● HOW TO COMPLETE THIS TASK:
Copy every line from the records that holds the word "following".

BEGIN

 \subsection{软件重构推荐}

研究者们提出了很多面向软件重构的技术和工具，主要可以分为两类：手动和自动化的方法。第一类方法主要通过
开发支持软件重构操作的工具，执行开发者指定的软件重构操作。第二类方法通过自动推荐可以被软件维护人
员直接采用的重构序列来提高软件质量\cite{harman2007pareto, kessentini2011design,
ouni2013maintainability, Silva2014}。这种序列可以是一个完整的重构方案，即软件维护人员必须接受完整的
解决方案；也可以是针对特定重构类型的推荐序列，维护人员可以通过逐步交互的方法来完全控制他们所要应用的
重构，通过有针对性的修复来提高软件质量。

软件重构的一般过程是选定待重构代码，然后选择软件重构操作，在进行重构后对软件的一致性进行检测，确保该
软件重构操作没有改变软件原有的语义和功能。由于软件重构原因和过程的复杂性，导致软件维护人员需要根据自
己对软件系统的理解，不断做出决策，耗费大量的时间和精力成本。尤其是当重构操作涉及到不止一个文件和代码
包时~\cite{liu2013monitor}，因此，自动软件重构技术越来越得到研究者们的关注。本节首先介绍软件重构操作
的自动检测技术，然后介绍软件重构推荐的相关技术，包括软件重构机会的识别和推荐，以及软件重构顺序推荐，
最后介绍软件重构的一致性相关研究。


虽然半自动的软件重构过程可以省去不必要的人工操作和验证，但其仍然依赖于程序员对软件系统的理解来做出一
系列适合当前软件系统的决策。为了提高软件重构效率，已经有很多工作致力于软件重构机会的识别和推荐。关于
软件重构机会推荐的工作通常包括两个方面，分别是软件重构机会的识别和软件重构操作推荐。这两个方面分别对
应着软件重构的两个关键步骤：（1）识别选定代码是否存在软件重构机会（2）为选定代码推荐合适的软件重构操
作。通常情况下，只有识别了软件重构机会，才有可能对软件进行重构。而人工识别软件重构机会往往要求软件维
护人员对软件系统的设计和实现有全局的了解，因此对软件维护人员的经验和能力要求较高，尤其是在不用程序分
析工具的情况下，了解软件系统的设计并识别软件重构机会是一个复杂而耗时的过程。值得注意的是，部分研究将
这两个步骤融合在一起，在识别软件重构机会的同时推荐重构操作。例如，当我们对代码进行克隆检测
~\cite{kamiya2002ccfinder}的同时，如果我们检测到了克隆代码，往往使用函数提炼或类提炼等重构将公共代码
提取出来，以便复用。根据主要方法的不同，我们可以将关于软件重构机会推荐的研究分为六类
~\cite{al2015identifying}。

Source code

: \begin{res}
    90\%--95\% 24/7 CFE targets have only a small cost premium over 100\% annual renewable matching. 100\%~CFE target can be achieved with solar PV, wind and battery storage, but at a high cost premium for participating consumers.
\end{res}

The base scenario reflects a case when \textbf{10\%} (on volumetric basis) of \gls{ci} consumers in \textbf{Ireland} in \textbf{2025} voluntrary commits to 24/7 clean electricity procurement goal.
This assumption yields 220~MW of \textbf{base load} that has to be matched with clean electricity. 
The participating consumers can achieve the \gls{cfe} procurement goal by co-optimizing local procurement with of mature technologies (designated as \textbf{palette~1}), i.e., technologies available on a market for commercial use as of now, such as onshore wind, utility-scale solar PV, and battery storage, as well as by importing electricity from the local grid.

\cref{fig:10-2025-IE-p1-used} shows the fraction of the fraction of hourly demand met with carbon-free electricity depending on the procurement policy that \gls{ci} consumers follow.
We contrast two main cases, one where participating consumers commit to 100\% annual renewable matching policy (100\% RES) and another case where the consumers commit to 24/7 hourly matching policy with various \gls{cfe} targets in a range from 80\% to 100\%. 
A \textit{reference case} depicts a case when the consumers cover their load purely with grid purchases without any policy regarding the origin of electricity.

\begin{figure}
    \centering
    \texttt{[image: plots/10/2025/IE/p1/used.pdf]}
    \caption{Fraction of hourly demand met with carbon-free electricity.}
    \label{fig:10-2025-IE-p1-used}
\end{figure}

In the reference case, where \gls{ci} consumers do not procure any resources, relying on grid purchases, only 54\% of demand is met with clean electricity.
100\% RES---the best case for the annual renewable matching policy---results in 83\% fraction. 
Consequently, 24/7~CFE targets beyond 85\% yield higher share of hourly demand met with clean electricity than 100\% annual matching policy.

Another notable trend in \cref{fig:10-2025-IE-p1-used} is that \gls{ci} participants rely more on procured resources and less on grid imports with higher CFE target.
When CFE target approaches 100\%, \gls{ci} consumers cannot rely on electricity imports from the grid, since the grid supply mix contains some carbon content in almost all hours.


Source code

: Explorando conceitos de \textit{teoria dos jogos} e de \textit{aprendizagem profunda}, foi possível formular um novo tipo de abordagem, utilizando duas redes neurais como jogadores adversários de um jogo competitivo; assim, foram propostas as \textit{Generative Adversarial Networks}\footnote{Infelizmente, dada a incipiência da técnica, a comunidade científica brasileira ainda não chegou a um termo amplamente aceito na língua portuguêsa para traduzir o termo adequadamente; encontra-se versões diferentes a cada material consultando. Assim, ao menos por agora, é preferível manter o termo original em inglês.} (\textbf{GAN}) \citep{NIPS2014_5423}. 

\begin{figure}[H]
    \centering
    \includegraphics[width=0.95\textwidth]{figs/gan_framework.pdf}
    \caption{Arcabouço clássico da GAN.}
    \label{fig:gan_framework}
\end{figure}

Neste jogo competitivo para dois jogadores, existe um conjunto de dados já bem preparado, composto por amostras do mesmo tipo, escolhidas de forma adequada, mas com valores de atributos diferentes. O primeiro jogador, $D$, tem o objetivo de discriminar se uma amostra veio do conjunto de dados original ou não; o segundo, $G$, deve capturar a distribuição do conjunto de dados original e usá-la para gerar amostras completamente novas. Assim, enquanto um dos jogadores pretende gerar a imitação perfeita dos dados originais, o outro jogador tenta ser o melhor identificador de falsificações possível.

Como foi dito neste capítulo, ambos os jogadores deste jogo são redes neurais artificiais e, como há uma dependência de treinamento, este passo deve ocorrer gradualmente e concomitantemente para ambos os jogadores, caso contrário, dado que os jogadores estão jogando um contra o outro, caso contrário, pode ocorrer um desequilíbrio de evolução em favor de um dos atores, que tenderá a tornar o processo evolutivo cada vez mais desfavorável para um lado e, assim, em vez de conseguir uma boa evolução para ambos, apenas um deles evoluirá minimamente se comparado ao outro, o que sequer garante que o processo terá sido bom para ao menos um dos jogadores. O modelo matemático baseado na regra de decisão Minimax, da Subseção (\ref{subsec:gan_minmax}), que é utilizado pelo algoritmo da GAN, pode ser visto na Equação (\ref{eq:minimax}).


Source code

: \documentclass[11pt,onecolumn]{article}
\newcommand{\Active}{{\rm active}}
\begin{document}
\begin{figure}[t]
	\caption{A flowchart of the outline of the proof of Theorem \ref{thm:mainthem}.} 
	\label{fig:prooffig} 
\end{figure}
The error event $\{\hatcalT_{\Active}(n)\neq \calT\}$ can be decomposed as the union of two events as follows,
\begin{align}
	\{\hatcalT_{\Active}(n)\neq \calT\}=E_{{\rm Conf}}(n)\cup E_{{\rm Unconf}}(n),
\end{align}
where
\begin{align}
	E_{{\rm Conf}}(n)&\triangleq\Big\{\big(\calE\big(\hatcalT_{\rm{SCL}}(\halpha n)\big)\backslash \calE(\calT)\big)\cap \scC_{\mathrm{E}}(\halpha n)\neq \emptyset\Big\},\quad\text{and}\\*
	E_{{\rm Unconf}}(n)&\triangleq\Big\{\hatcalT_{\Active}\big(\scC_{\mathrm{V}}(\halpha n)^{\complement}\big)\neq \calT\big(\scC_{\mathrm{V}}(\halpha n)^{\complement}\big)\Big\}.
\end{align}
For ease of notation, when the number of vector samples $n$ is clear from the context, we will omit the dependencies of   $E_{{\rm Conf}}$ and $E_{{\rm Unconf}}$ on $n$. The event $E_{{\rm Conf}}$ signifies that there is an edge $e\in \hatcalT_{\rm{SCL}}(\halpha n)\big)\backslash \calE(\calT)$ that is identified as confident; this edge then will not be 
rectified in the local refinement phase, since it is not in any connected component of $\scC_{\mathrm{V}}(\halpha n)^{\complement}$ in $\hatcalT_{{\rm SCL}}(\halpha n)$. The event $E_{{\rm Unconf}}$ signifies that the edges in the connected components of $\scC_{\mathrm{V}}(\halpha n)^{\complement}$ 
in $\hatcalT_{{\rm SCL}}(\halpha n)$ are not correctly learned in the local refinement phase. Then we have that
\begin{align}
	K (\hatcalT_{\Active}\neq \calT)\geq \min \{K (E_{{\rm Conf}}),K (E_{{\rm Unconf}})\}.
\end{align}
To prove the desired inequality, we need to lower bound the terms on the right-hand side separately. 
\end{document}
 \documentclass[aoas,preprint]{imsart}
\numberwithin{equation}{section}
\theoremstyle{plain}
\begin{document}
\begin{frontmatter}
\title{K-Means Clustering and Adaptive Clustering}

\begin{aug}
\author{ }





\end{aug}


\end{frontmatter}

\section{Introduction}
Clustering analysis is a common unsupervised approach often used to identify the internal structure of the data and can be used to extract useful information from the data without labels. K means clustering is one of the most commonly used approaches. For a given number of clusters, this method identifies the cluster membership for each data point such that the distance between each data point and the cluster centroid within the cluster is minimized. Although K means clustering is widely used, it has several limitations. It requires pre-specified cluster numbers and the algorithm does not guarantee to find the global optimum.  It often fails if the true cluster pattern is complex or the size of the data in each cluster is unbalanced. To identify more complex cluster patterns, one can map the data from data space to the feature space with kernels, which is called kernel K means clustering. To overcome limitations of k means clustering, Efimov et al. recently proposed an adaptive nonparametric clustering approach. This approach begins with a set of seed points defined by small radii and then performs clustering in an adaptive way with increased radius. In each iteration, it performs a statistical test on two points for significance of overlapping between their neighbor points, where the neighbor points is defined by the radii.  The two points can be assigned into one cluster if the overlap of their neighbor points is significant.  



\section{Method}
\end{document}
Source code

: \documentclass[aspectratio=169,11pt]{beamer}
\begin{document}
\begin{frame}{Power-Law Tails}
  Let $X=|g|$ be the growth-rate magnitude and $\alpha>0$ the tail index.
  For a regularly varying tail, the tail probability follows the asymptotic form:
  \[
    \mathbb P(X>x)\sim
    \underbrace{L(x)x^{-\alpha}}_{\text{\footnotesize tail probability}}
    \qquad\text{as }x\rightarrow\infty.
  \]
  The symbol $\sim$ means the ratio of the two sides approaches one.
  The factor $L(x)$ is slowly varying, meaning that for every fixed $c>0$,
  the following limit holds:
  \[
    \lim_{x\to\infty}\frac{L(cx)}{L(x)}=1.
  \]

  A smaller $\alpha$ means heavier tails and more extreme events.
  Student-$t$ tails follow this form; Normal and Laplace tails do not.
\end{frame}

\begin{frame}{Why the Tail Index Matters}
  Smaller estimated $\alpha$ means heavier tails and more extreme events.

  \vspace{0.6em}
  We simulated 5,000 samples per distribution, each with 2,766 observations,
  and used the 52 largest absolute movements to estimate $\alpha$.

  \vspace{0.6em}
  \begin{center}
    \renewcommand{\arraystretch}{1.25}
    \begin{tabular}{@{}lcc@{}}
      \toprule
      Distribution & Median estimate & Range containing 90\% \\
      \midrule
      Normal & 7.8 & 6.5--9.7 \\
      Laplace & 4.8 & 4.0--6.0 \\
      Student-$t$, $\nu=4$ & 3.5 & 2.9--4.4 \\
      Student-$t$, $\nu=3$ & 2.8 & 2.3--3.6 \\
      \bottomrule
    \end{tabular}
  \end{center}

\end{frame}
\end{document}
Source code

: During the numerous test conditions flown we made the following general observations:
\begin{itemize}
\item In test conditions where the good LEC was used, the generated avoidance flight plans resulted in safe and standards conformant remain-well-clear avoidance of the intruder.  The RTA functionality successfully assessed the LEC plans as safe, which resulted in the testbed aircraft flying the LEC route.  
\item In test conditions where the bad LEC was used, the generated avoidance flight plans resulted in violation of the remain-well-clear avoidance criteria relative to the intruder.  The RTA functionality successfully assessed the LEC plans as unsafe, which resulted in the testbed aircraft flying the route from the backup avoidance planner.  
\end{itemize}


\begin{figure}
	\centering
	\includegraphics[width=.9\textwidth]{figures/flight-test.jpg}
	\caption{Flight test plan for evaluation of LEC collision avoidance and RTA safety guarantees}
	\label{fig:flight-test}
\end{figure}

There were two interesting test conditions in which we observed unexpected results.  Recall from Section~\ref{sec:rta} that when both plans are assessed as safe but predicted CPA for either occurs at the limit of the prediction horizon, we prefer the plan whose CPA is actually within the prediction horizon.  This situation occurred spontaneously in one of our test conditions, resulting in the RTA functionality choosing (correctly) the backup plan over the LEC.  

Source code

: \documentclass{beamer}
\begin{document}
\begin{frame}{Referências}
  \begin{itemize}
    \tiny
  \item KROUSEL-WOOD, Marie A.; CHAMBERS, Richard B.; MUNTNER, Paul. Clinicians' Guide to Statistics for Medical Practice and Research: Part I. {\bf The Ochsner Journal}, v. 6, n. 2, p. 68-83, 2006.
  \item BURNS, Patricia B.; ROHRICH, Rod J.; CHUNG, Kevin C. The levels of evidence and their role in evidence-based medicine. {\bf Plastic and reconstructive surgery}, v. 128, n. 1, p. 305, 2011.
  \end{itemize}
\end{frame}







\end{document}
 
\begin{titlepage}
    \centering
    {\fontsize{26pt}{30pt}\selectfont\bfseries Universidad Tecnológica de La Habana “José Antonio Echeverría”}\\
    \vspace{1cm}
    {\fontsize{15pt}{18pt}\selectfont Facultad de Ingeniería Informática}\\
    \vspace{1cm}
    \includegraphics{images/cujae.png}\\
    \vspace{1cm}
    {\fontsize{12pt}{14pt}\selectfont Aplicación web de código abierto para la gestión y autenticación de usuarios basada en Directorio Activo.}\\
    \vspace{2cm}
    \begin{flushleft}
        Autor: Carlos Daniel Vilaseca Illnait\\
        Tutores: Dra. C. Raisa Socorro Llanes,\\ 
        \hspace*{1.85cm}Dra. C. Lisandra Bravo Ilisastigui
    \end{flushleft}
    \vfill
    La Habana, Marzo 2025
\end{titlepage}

END

● RESULT FOR THIS EXERCISE:
  the following limit holds:
: During the numerous test conditions flown we made the following general observations:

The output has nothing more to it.